– Ему все-таки семнадцать, а не пять…
– Да, он взрослый. Сильный. У вас там слушают эту слепую певицу?..
– Стиви Уандера?
– Он – мужчина!
– Так вы все-таки переспали?
– Со Стиви? Ты совсем уже? Чем ты там занимаешься? Где я и где Уандер? – рассердилась она.
– Сплю…
– В три часа ночи? Ну ты даешь! А я не сплю уже третьи сутки. Я слушаю его. Он сказал: «Вот облака, вот дерево, вот сабвей… Здесь мы. Во всем этом мы. Ты и я».
– А что с певицей? – спросила я, чтобы удержать нить разговора.
– «Ты знаешь, мама, он какой? Он не такой, как все, он не такой… Другой… А я навек наговорилась с тишиной», – дурным голосом (а ночью все голоса кажутся мне дурными) запела она.
– А что с сабвеем? Вы попали под машину?
– Чтобы быть частью мира, не обязательно поливать его своей кровью.
– Я постараюсь запомнить.
– Я напишу тебе еще очень много мудрых мыслей. Это будет пособие для начинающих. Николизмы. Классное название?
– Да.
– Я люблю его, Олька, – тихо сказала она. – И я понимаю, как по´шло это звучит в словах. Я понимаю, как дико это выглядит. Я знаю, что этого не может быть. Но я украла у него худи…
– Худи?
– Мягкая кофта с капюшоном. И когда его нет рядом, я вдыхаю мир через худи.
– Похоже на кокаиновые дорожки…
– Хуже, намного хуже… – сказала она и стала улыбаться. Так нахально, широко и честно, что ее улыбка пролетела над океаном, дернула шторы на моем окне и прилепилась прямо к лицу. Моему лицу.
– Пока, – сказала Николь. – Подробности письмом. Увидимся в Риме.
Мы увиделись.
И это было действительно хуже, намного хуже, чем всё и кокаиновые дорожки вместе взятые.

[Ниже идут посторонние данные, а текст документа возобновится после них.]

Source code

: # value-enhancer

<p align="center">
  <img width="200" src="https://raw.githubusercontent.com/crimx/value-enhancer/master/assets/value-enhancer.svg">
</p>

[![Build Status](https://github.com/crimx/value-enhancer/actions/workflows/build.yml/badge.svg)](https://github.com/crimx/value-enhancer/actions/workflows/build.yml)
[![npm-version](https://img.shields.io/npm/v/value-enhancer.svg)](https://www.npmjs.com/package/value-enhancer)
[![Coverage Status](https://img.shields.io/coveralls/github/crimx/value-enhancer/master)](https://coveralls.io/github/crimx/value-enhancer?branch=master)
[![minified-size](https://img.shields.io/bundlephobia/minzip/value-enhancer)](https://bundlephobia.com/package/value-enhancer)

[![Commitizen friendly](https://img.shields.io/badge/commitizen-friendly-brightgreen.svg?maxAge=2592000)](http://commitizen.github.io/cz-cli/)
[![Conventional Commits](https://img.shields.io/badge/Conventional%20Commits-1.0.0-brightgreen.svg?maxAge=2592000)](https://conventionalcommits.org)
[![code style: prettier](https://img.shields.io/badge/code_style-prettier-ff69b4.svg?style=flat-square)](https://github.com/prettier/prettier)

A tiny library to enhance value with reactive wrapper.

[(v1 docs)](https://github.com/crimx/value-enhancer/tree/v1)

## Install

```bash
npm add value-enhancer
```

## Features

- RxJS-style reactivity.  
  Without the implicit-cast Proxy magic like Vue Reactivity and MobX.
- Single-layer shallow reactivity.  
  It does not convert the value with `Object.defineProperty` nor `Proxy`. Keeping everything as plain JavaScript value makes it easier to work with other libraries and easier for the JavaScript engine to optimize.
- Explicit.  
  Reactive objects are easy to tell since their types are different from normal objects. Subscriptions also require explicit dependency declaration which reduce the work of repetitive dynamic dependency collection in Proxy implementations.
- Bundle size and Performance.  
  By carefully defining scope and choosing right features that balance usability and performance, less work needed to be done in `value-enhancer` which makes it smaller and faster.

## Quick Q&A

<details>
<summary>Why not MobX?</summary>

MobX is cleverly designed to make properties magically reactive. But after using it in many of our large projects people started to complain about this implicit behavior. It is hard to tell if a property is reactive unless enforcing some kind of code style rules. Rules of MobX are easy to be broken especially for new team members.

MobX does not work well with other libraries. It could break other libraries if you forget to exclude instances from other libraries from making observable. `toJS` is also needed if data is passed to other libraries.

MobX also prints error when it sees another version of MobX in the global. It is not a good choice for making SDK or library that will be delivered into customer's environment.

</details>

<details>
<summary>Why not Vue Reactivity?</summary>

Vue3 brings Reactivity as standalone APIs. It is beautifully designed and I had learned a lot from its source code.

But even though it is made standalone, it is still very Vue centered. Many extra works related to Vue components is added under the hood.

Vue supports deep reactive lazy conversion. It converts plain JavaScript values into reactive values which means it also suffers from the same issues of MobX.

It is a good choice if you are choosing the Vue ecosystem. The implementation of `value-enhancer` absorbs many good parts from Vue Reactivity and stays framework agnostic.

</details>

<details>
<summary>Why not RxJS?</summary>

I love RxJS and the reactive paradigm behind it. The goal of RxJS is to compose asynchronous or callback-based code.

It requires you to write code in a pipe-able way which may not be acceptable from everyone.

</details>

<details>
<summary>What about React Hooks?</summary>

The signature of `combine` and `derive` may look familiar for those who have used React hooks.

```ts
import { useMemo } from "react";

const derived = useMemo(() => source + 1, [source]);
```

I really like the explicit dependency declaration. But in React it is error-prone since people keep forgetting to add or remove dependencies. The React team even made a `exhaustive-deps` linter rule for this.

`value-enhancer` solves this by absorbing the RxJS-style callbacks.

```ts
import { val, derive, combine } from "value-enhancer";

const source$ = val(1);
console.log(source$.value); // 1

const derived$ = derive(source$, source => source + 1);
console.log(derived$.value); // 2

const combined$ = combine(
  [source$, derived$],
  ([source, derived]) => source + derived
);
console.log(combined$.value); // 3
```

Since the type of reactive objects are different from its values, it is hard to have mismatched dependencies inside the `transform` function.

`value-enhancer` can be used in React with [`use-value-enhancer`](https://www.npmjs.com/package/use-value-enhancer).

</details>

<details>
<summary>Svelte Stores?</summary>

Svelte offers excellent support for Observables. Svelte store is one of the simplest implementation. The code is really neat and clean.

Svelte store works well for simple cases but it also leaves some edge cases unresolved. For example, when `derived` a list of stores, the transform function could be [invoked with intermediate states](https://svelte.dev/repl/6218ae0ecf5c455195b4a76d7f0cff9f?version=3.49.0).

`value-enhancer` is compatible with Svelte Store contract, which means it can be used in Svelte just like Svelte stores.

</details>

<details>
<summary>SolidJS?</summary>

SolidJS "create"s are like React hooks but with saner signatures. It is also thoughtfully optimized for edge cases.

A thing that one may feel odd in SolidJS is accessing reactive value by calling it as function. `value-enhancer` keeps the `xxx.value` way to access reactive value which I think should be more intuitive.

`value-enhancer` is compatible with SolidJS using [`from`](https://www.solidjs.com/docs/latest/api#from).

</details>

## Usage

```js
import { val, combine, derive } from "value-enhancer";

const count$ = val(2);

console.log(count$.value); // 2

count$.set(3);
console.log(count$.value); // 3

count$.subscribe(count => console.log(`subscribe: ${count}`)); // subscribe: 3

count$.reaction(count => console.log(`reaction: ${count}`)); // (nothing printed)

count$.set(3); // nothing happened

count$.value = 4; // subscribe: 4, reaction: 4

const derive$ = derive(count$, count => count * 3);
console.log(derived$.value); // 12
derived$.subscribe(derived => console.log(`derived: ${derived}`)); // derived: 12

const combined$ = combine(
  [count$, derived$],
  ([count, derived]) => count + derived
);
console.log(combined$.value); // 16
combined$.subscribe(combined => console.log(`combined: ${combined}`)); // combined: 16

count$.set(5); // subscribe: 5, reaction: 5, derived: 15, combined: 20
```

Студент Мухин уныло смотрел в окно. Он был похудевший и чистокожий троечник. Скучный и все-таки затравленный ребенок. Ему с Платоном не по пути. Да и сам Платон… Разве он думал, что когда-нибудь его упрекнут в развитии теории коллективного воспитания?
Кузя! Платон не виноват.
Кстати, что лучше – дурдом в окрестностях Сиэтла за большие деньги и с общественным интересом или длительная командировка на родину без денег и по семейным обстоятельствам?
У нас жить весело, но некогда.
После лекции я послала эсэмэску: «Отпусти ее, Алекс. Отпусти ее сюда. Целую. Оля».
«Будь последовательным, – не написала я. – Будь последовательным. Ты и твой дурацкий Соломон сами говорили мне: «Если тебе кто-то очень нужен, то отпусти его. И если он не вернется, значит…»
Будь последовательным и честным, дорогой брат…
* * *В родах матушка Ксения грешила. В нарастающей схватке сквернословила как грузчик, между схватками – стыдилась и каялась.
«Во многой мудрости много печали. Я ж с детства в матюгах. Мой грех… Или не мой…» – говорила она и закрывала глаза. Потом начинала часто и глубоко (правильно, yмница!) дышать и на выдохе матерно крыть свою жизнь и ближайшие перспективы.
Никита Сергеевич любил ее слушать. Грех матушки Ксении был системным и повторяющимся. Поминание всуе половых органов означало полное раскрытие шейки матки.
Всхлип «Ах, сучий потрох!» давал отмашку для выхода головки младенца.
«Простите, – говорила матушка Ксения. – Простите… Крик и боль – последний предел социальности. В крике человека нет. У нас там кто? Мальчик? А я знала, что мальчик». Она улыбалась.
Мальчиков у матушки Ксении было пять.
В этот раз ждали девочку.
По профессии матушка Ксения была культурологом.
«Надо признать, что теория цивилизационных взрывов пригодилась мне в жизни меньше, чем едрена вошь», – говорила матушка Ксения, записывая данные для обменной карты.
Ждали девочку.
Никита Сергеевич очень хотел. И отец Андрей – тоже. Он считал, что с девочки меньше спрос. А значит, можно баловать.
Отец Андрей собирался баловать девочку. А готовясь к этому, он баловал свою паству. И Никиту Сергеевича – тоже.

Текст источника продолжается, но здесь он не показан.